俺だけならなんとか出来たけど、狩人隊といっても村人の寄せ集めだからな。クリスティーナが来なければ死者も出ていただろう」
「それはまた災難な出来事じゃな。そうじゃ。ジルベスター、話しがあったんじゃ。お主の息子、ジークじゃが、魔法の才能がある。そこで、ワシが師匠となり、面倒を見てやることにした」
父は???と言う感じだったが、母が説明し、納得したようだ。
「息子はやっぱり天才だったんだ。オウル爺、いや、オウル様、ジークをよろしくお願いします」
「うむ。一流に、いや、それ以上に育ててみせよう」
そういえば、さっき魔法を使えた時にスキルを獲得していたような…
俺は確認するためにステータスを出す。
因みにこのステータスは他人から見えないようだ。
名前 ジークベルト・スタイン
性別 男
年齢 2
レベル 1
職業 なし
体力 100
魔力 100(8000)
攻撃力 10
防御力 10
俊敏力 20
知力 50
運 777+
スキル
言語理解 魔法の才能 魔力アップ(小) 魔法陣生成 地魔法
ユニークスキル
成長限界突破 幸運
おお!やっぱり、獲得している。
地魔法は地面を操る魔法かな?詠唱無くても魔法は発動するんだな。
これはもっと色んなことを調べてみないとな。
レベルは増えなかったみたいだ。
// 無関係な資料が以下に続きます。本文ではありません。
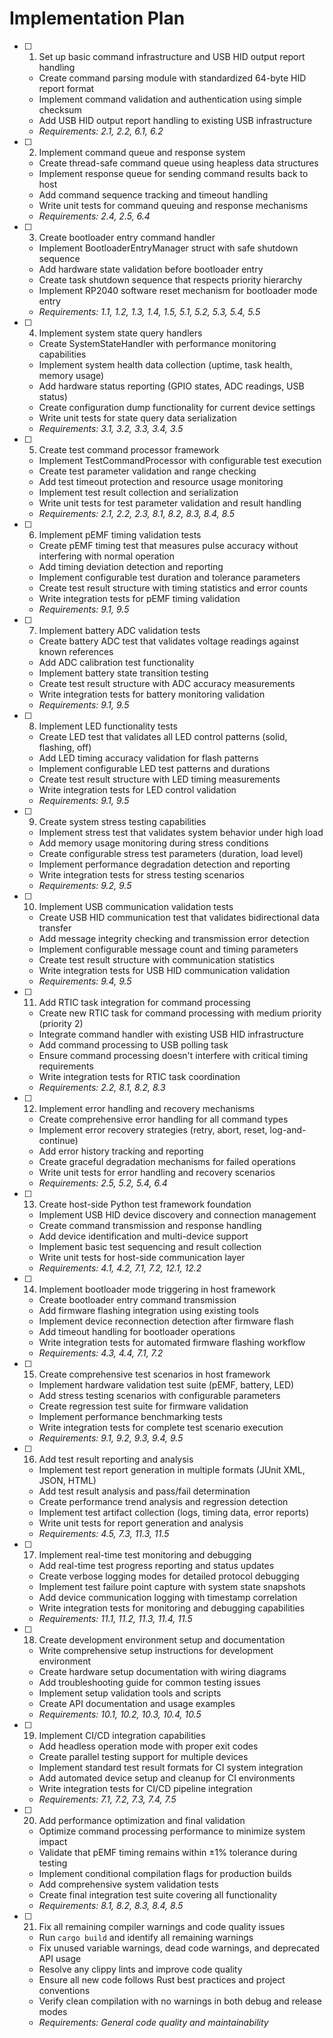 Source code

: # Implementation Plan

- [ ] 1. Set up basic command infrastructure and USB HID output report handling
  - Create command parsing module with standardized 64-byte HID report format
  - Implement command validation and authentication using simple checksum
  - Add USB HID output report handling to existing USB infrastructure
  - _Requirements: 2.1, 2.2, 6.1, 6.2_

- [ ] 2. Implement command queue and response system
  - Create thread-safe command queue using heapless data structures
  - Implement response queue for sending command results back to host
  - Add command sequence tracking and timeout handling
  - Write unit tests for command queuing and response mechanisms
  - _Requirements: 2.4, 2.5, 6.4_

- [ ] 3. Create bootloader entry command handler
  - Implement BootloaderEntryManager struct with safe shutdown sequence
  - Add hardware state validation before bootloader entry
  - Create task shutdown sequence that respects priority hierarchy
  - Implement RP2040 software reset mechanism for bootloader mode entry
  - _Requirements: 1.1, 1.2, 1.3, 1.4, 1.5, 5.1, 5.2, 5.3, 5.4, 5.5_

- [ ] 4. Implement system state query handlers
  - Create SystemStateHandler with performance monitoring capabilities
  - Implement system health data collection (uptime, task health, memory usage)
  - Add hardware status reporting (GPIO states, ADC readings, USB status)
  - Create configuration dump functionality for current device settings
  - Write unit tests for state query data serialization
  - _Requirements: 3.1, 3.2, 3.3, 3.4, 3.5_

- [ ] 5. Create test command processor framework
  - Implement TestCommandProcessor with configurable test execution
  - Create test parameter validation and range checking
  - Add test timeout protection and resource usage monitoring
  - Implement test result collection and serialization
  - Write unit tests for test parameter validation and result handling
  - _Requirements: 2.1, 2.2, 2.3, 8.1, 8.2, 8.3, 8.4, 8.5_

- [ ] 6. Implement pEMF timing validation tests
  - Create pEMF timing test that measures pulse accuracy without interfering with normal operation
  - Add timing deviation detection and reporting
  - Implement configurable test duration and tolerance parameters
  - Create test result structure with timing statistics and error counts
  - Write integration tests for pEMF timing validation
  - _Requirements: 9.1, 9.5_

- [ ] 7. Implement battery ADC validation tests
  - Create battery ADC test that validates voltage readings against known references
  - Add ADC calibration test functionality
  - Implement battery state transition testing
  - Create test result structure with ADC accuracy measurements
  - Write integration tests for battery monitoring validation
  - _Requirements: 9.1, 9.5_

- [ ] 8. Implement LED functionality tests
  - Create LED test that validates all LED control patterns (solid, flashing, off)
  - Add LED timing accuracy validation for flash patterns
  - Implement configurable LED test patterns and durations
  - Create test result structure with LED timing measurements
  - Write integration tests for LED control validation
  - _Requirements: 9.1, 9.5_

- [ ] 9. Create system stress testing capabilities
  - Implement stress test that validates system behavior under high load
  - Add memory usage monitoring during stress conditions
  - Create configurable stress test parameters (duration, load level)
  - Implement performance degradation detection and reporting
  - Write integration tests for stress testing scenarios
  - _Requirements: 9.2, 9.5_

- [ ] 10. Implement USB communication validation tests
  - Create USB HID communication test that validates bidirectional data transfer
  - Add message integrity checking and transmission error detection
  - Implement configurable message count and timing parameters
  - Create test result structure with communication statistics
  - Write integration tests for USB HID communication validation
  - _Requirements: 9.4, 9.5_

- [ ] 11. Add RTIC task integration for command processing
  - Create new RTIC task for command processing with medium priority (priority 2)
  - Integrate command handler with existing USB HID infrastructure
  - Add command processing to USB polling task
  - Ensure command processing doesn't interfere with critical timing requirements
  - Write integration tests for RTIC task coordination
  - _Requirements: 2.2, 8.1, 8.2, 8.3_

- [ ] 12. Implement error handling and recovery mechanisms
  - Create comprehensive error handling for all command types
  - Implement error recovery strategies (retry, abort, reset, log-and-continue)
  - Add error history tracking and reporting
  - Create graceful degradation mechanisms for failed operations
  - Write unit tests for error handling and recovery scenarios
  - _Requirements: 2.5, 5.2, 5.4, 6.4_

- [ ] 13. Create host-side Python test framework foundation
  - Implement USB HID device discovery and connection management
  - Create command transmission and response handling
  - Add device identification and multi-device support
  - Implement basic test sequencing and result collection
  - Write unit tests for host-side communication layer
  - _Requirements: 4.1, 4.2, 7.1, 7.2, 12.1, 12.2_

- [ ] 14. Implement bootloader mode triggering in host framework
  - Create bootloader entry command transmission
  - Add firmware flashing integration using existing tools
  - Implement device reconnection detection after firmware flash
  - Add timeout handling for bootloader operations
  - Write integration tests for automated firmware flashing workflow
  - _Requirements: 4.3, 4.4, 7.1, 7.2_

- [ ] 15. Create comprehensive test scenarios in host framework
  - Implement hardware validation test suite (pEMF, battery, LED)
  - Add stress testing scenarios with configurable parameters
  - Create regression test suite for firmware validation
  - Implement performance benchmarking tests
  - Write integration tests for complete test scenario execution
  - _Requirements: 9.1, 9.2, 9.3, 9.4, 9.5_

- [ ] 16. Add test result reporting and analysis
  - Implement test report generation in multiple formats (JUnit XML, JSON, HTML)
  - Add test result analysis and pass/fail determination
  - Create performance trend analysis and regression detection
  - Implement test artifact collection (logs, timing data, error reports)
  - Write unit tests for report generation and analysis
  - _Requirements: 4.5, 7.3, 11.3, 11.5_

- [ ] 17. Implement real-time test monitoring and debugging
  - Add real-time test progress reporting and status updates
  - Create verbose logging modes for detailed protocol debugging
  - Implement test failure point capture with system state snapshots
  - Add device communication logging with timestamp correlation
  - Write integration tests for monitoring and debugging capabilities
  - _Requirements: 11.1, 11.2, 11.3, 11.4, 11.5_

- [ ] 18. Create development environment setup and documentation
  - Write comprehensive setup instructions for development environment
  - Create hardware setup documentation with wiring diagrams
  - Add troubleshooting guide for common testing issues
  - Implement setup validation tools and scripts
  - Create API documentation and usage examples
  - _Requirements: 10.1, 10.2, 10.3, 10.4, 10.5_

- [ ] 19. Implement CI/CD integration capabilities
  - Add headless operation mode with proper exit codes
  - Create parallel testing support for multiple devices
  - Implement standard test result formats for CI system integration
  - Add automated device setup and cleanup for CI environments
  - Write integration tests for CI/CD pipeline integration
  - _Requirements: 7.1, 7.2, 7.3, 7.4, 7.5_

- [ ] 20. Add performance optimization and final validation
  - Optimize command processing performance to minimize system impact
  - Validate that pEMF timing remains within ±1% tolerance during testing
  - Implement conditional compilation flags for production builds
  - Add comprehensive system validation tests
  - Create final integration test suite covering all functionality
  - _Requirements: 8.1, 8.2, 8.3, 8.4, 8.5_

- [ ] 21. Fix all remaining compiler warnings and code quality issues
  - Run `cargo build` and identify all remaining warnings
  - Fix unused variable warnings, dead code warnings, and deprecated API usage
  - Resolve any clippy lints and improve code quality
  - Ensure all new code follows Rust best practices and project conventions
  - Verify clean compilation with no warnings in both debug and release modes
  - _Requirements: General code quality and maintainability_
トドメを刺さないと経験値は貰えないのだろうか…
それにしても、魔力増え過ぎじゃね?確かに毎日、魔力を消費してきたけど、8000て…3才でここまで持ってる人は居るのかな?
まあでも、大賢者のオウル爺は桁違いに多そうだけどな。
でも、あの大きな穴をつくるのにほぼ捨てを消費してやっとだから、魔力はもっともっと必要だ。
これからも、驕らず、怠らずに増やしていこう。
俺はそう心に決めたのだった。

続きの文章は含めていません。